◆ AIM OF THE EXERCISE ◆
For each line in the data that includes "input", make a copy.

Pictures paired with source code:
● ● ● ● ● ● ●

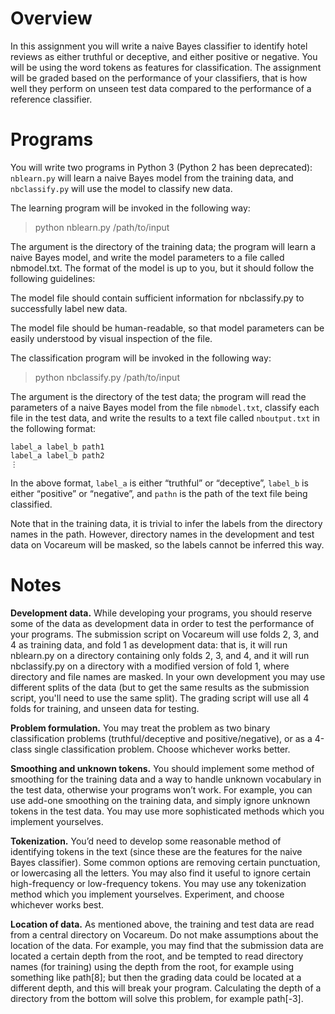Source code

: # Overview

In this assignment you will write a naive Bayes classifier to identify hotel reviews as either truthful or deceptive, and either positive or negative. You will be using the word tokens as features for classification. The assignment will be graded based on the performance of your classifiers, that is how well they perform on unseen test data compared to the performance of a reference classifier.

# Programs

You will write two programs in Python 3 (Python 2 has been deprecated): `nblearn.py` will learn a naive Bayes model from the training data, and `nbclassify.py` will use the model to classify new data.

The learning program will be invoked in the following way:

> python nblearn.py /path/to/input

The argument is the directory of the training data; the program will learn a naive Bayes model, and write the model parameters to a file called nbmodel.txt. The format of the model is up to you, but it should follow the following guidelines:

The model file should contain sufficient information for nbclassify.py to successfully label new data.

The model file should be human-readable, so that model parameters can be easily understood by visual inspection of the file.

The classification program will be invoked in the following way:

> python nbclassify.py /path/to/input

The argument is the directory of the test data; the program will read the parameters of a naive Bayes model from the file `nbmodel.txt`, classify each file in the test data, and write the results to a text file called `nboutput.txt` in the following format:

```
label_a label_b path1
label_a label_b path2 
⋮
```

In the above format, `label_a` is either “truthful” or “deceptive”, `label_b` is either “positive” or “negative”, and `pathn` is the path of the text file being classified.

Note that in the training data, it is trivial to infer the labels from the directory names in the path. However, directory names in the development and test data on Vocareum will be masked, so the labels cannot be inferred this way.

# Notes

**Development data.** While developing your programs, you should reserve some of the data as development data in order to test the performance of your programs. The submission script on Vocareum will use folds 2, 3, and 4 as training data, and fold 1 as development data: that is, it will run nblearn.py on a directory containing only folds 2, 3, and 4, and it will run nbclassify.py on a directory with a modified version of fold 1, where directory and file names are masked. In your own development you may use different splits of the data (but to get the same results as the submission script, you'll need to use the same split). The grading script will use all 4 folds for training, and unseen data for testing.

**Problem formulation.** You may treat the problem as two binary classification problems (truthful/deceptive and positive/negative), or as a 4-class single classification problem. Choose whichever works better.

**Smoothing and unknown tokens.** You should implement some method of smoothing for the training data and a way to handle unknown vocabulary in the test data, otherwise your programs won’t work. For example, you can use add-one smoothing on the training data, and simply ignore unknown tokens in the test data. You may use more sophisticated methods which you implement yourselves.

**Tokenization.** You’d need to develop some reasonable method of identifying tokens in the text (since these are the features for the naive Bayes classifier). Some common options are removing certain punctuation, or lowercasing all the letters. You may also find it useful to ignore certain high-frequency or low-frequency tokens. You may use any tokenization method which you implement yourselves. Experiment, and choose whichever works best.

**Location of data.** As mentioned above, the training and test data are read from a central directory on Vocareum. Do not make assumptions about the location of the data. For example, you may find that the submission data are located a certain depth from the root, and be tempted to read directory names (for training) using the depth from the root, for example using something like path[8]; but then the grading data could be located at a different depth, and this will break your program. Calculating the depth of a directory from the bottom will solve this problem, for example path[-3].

● ● ● ● ● ● ●

◆ WRITTEN ANSWER ◆
> python nblearn.py /path/to/input
> python nbclassify.py /path/to/input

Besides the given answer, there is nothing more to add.